Genomic sequencing identifies mutant 'drivers' of common brain tumor
Large-scale genomic sequencing has revealed two DNA mutations that appear to drive about 15 percent of brain tumors known as meningiomas, a finding that could lead to the first effective drug treatments for the tumors, report scientists from Dana-Farber Cancer Institute and the Broad Institute.
Surgery and radiation currently are the only treatments for meningiomas – slow-growing, often benign tumors that develop in the membranes surrounding the brain. Meningiomas can grow dangerously large, however, causing seizures and limb weakness, and occasionally are fatal. In some instances, the tumors grow aggressively or their locations make surgery and radiation a challenge to carry out, and chemotherapy has proven ineffective as an alternative.
The researchers report in the journal Nature Genetics that they have identified two mutations, SMO and AKT1, in the genomes of 15 percent of a group of meningiomas removed during surgery. The findings are being published on the journal's web site in advance of appearing in a print edition.
"The wonderful thing about those mutations is that there are already drugs in the clinic to target cancers with those mutations," said Rameen Beroukhim, MD, PhD, a medical oncologist and cancer biologist at Dana-Farber and the Broad Institute.
"Clinically, there is no medical treatment for meningioma that is known to be effective," said Beroukhim, senior author of the paper along with William C. Hahn, MD, PhD, director of the Center for Cancer Genome Discovery at Dana-Farber, and Ian F. Dunn, MD, a neurosurgeon at Dana-Farber/Brigham and Women's Cancer Center (DF/BWCC).
Beroukhim said that surgery can effectively treat many meningiomas, but the locations of some tumors make surgery a difficult or impossible option. For other patients, there are not curative treatments, so the discovery of the mutations in some meningiomas "is potentially the first path to an effective medical treatment," Beroukhim noted.
Meningiomas are diagnosed in about 18,000 patients annually in the United States. They account for about one-third of primary brain tumors (those that originate in the brain) and are twice as common in women. They are generally slow-growing, and many patients don't require treatment unless the tumor expands and presses on vital structures. But a significant number recur following treatment, and many become malignant.
Beroukhim said that little has been uncovered about the genetic makeup of meningiomas. In the current study, the scientists sequenced either the entire genome or just the protein-coding regions (exomes) in samples of 17 meningiomas.

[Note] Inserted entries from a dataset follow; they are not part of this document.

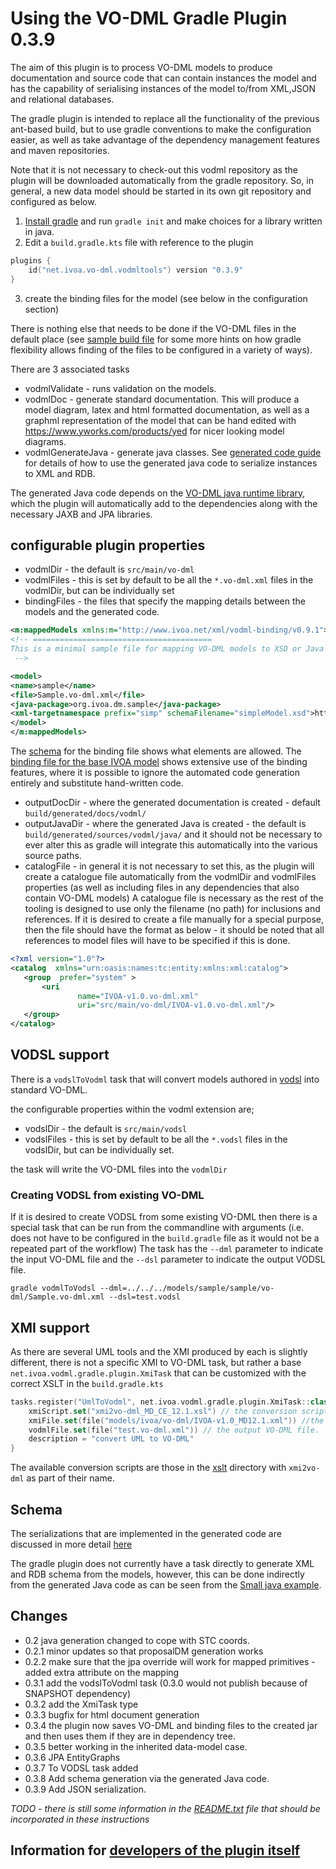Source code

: Using the VO-DML Gradle Plugin 0.3.9
===================================

The aim of this plugin is to process VO-DML models to produce documentation and source code that
can contain instances the model and has the capability of serialising instances of the model to/from XML,JSON and 
relational databases.

The gradle plugin is intended to replace all the functionality of the 
previous ant-based build, but to use gradle conventions to make the configuration
easier, as well as take advantage of the dependency management features and maven repositories.

Note that it is not necessary to check-out this vodml repository as the plugin will be downloaded automatically from the gradle repository. 
So, in general, a new data model should be started in its own git repository and configured
as below.


1. [Install gradle](https://gradle.org/install/) and run `gradle init` and make choices for a library written in java.
2. Edit a `build.gradle.kts` file with reference to the plugin

```kotlin
plugins {
    id("net.ivoa.vo-dml.vodmltools") version "0.3.9"
}
```
3. create the  binding files for the model (see below in the configuration section) 

There is nothing else that needs to be done if the VO-DML files in the default place 
(see [sample build file](gradletooling/sample/build.gradle.kts) for some more 
hints on how gradle flexibility allows finding of the files
to be configured in a variety of ways). 

There are 3 associated tasks

* vodmlValidate - runs validation on the models.
* vodmlDoc - generate standard documentation. This will produce a model diagram, latex and html formatted documentation, as well as a graphml representation of the model 
  that can be hand edited with https://www.yworks.com/products/yed for nicer looking model diagrams.
* vodmlGenerateJava - generate java classes. See [generated code guide](JavaCodeGeneration.md) for details of how to use the generated java code to serialize instances to XML and RDB.

The generated Java code depends on the [VO-DML java runtime library](../runtime/java), which the plugin will automatically add to the
dependencies along with the necessary JAXB and JPA libraries.

## configurable plugin properties

* vodmlDir - the default is `src/main/vo-dml`
* vodmlFiles - this is set by default to be all the `*.vo-dml.xml` files in the vodmlDir, but can be individually set
* bindingFiles - the files that specify the mapping details between the models and the generated code.
```xml
<m:mappedModels xmlns:m="http://www.ivoa.net/xml/vodml-binding/v0.9.1">
<!-- ========================================
This is a minimal sample file for mapping VO-DML models to XSD or Java using the gradle tooling
 -->

<model>
<name>sample</name>
<file>Sample.vo-dml.xml</file>
<java-package>org.ivoa.dm.sample</java-package>
<xml-targetnamespace prefix="simp" schemaFilename="simpleModel.xsd">http://ivoa.net/dm/models/vo-dml/xsd/sample/sample</xml-targetnamespace>
</model>
</m:mappedModels>
```

The [schema](../xsd/vo-dml-binding.xsd) for the binding file shows what elements are allowed. The [binding file for the base IVOA model](../models/ivoa/vo-dml/ivoa_base.vodml-binding.xml)
shows extensive use of the binding features, where it is possible to ignore the automated code generation entirely and substitute
hand-written code.

* outputDocDir - where the generated documentation is created - default `build/generated/docs/vodml/`
* outputJavaDir - where the generated Java is created - the default is `build/generated/sources/vodml/java/` and it should not 
  be necessary to ever alter this as gradle will integrate this automatically into the various source paths.
* catalogFile - in general it is not necessary to set this, as the plugin will create a catalogue file automatically from the vodmlDir and vodmlFiles properties (as well as including files in any dependencies that also contain VO-DML models)
  A catalogue file is necessary as the rest of the tooling is designed to use only the filename (no path) for inclusions and references.
  If it is desired to create a file manually for a special purpose, then the file should have the format as below - it should be noted that all references to model files will have to be specified if this is done.
```xml
<?xml version="1.0"?>
<catalog  xmlns="urn:oasis:names:tc:entity:xmlns:xml:catalog">  
   <group  prefer="system" >
       <uri
               name="IVOA-v1.0.vo-dml.xml"
               uri="src/main/vo-dml/IVOA-v1.0.vo-dml.xml"/>
   </group>
</catalog>
```

## VODSL support

There is a `vodslToVodml` task that will convert models authored in [vodsl](https://github.com/pahjbo/vodsl) into standard VO-DML.

the configurable properties within the vodml extension are;

* vodslDir - the default is `src/main/vodsl`
* vodslFiles - this is set by default to be all the `*.vodsl` files in the vodslDir, but can be individually set.

the task will write the VO-DML files into the `vodmlDir`

### Creating VODSL from existing VO-DML

If it is desired to create VODSL from some existing VO-DML then there is a special task that can be run from the
commandline with arguments (i.e. does not have to be configured in the `build.gradle` file as it would not be a repeated part of the workflow)
The task has the `--dml` parameter to indicate the input VO-DML file and the `--dsl` parameter to indicate the output VODSL file.

```shell
gradle vodmlToVodsl --dml=../../../models/sample/sample/vo-dml/Sample.vo-dml.xml --dsl=test.vodsl 
```

## XMI support

As there are several UML tools and the XMI produced by each is slightly different,
there is not a specific XMI to VO-DML task, but rather a base `net.ivoa.vodml.gradle.plugin.XmiTask`
that can be customized with the correct XSLT in the `build.gradle.kts`

```kotlin
tasks.register("UmlToVodml", net.ivoa.vodml.gradle.plugin.XmiTask::class.java) {
    xmiScript.set("xmi2vo-dml_MD_CE_12.1.xsl") // the conversion script - automatically found in the xslt directory
    xmiFile.set(file("models/ivoa/vo-dml/IVOA-v1.0_MD12.1.xml")) //the UML XMI to convert
    vodmlFile.set(file("test.vo-dml.xml")) // the output VO-DML file.
    description = "convert UML to VO-DML"
}
```
The available conversion scripts are those in the [xslt](./xslt) directory with `xmi2vo-dml` as part of their name.

## Schema
The serializations that are implemented in the generated code are discussed in more detail [here](./Serialization.md)

The gradle plugin does not currently have a task directly to generate XML and RDB schema from the models, however, this can be done
indirectly from the generated Java code as can be seen from the [Small java example](./gradletooling/sample/src/main/java/WriteSampleSchema.java).

## Changes

* 0.2 java generation changed to cope with STC coords.
* 0.2.1 minor updates so that proposalDM generation works
* 0.2.2 make sure that the jpa override will work for mapped primitives - added extra attribute on the mapping
* 0.3.1 add the vodslToVodml task (0.3.0 would not publish because of SNAPSHOT dependency)
* 0.3.2 add the XmiTask type
* 0.3.3 bugfix for html document generation
* 0.3.4 the plugin now saves VO-DML and binding files to the created jar and then uses them if they are in dependency tree.
* 0.3.5 better working in the inherited data-model case.
* 0.3.6 JPA EntityGraphs
* 0.3.7 To VODSL task added
* 0.3.8 Add schema generation via the generated Java code.
* 0.3.9 Add JSON serialization.


_TODO - there is still some information in the [README.txt](./README.txt) file that should be incorporated in these instructions_




## Information for [developers of the plugin itself](./Developing.md)
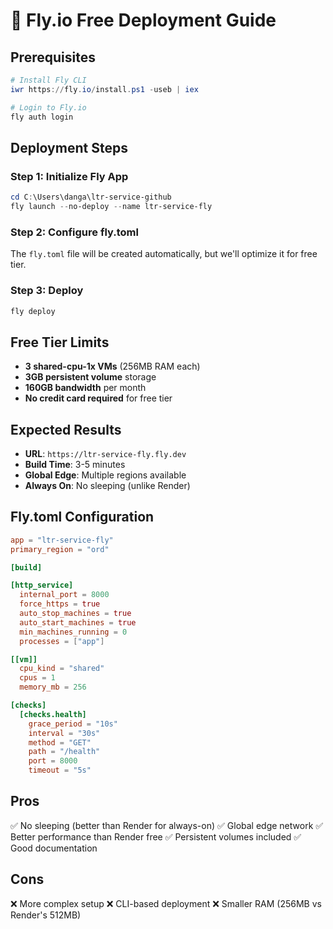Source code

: # 🚀 Fly.io Free Deployment Guide

## Prerequisites
```powershell
# Install Fly CLI
iwr https://fly.io/install.ps1 -useb | iex

# Login to Fly.io
fly auth login
```

## Deployment Steps

### Step 1: Initialize Fly App
```powershell
cd C:\Users\danga\ltr-service-github
fly launch --no-deploy --name ltr-service-fly
```

### Step 2: Configure fly.toml
The `fly.toml` file will be created automatically, but we'll optimize it for free tier.

### Step 3: Deploy
```powershell
fly deploy
```

## Free Tier Limits
- **3 shared-cpu-1x VMs** (256MB RAM each)
- **3GB persistent volume** storage
- **160GB bandwidth** per month
- **No credit card required** for free tier

## Expected Results
- **URL**: `https://ltr-service-fly.fly.dev`
- **Build Time**: 3-5 minutes
- **Global Edge**: Multiple regions available
- **Always On**: No sleeping (unlike Render)

## Fly.toml Configuration
```toml
app = "ltr-service-fly"
primary_region = "ord"

[build]

[http_service]
  internal_port = 8000
  force_https = true
  auto_stop_machines = true
  auto_start_machines = true
  min_machines_running = 0
  processes = ["app"]

[[vm]]
  cpu_kind = "shared"
  cpus = 1
  memory_mb = 256

[checks]
  [checks.health]
    grace_period = "10s"
    interval = "30s"
    method = "GET"
    path = "/health"
    port = 8000
    timeout = "5s"
```

## Pros
✅ No sleeping (better than Render for always-on)
✅ Global edge network
✅ Better performance than Render free
✅ Persistent volumes included
✅ Good documentation

## Cons
❌ More complex setup
❌ CLI-based deployment
❌ Smaller RAM (256MB vs Render's 512MB)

Genes that were found to be altered in those tumors were then sequenced in two additional groups of tumors.
Compared to most types of tumors, the researchers found, the meningiomas had fewer numbers of genetic changes or damage. In some of the tumors they found mutations in two genes that have roles in known cancer-causing signaling pathways. One, SMO, found in three tumors, is a member of the Hedgehog pathway. The second, AKT1, was discovered in five tumors and is a part of the PI3K-AKT-mTOR pathways that is implicated in breast, colorectal and lung cancers. A sixth tumor had a previously unknown mutation in the mTOR pathway.
Together, these mutant gene pathways appeared to be key drivers of 15 percent of the meningiomas studied. Experimental drugs that inhibit those abnormal pathways are in clinical trials and have shown promising activity, the researchers said, suggesting "that patients with these meningiomas may benefit from such targeted therapies already in development or use."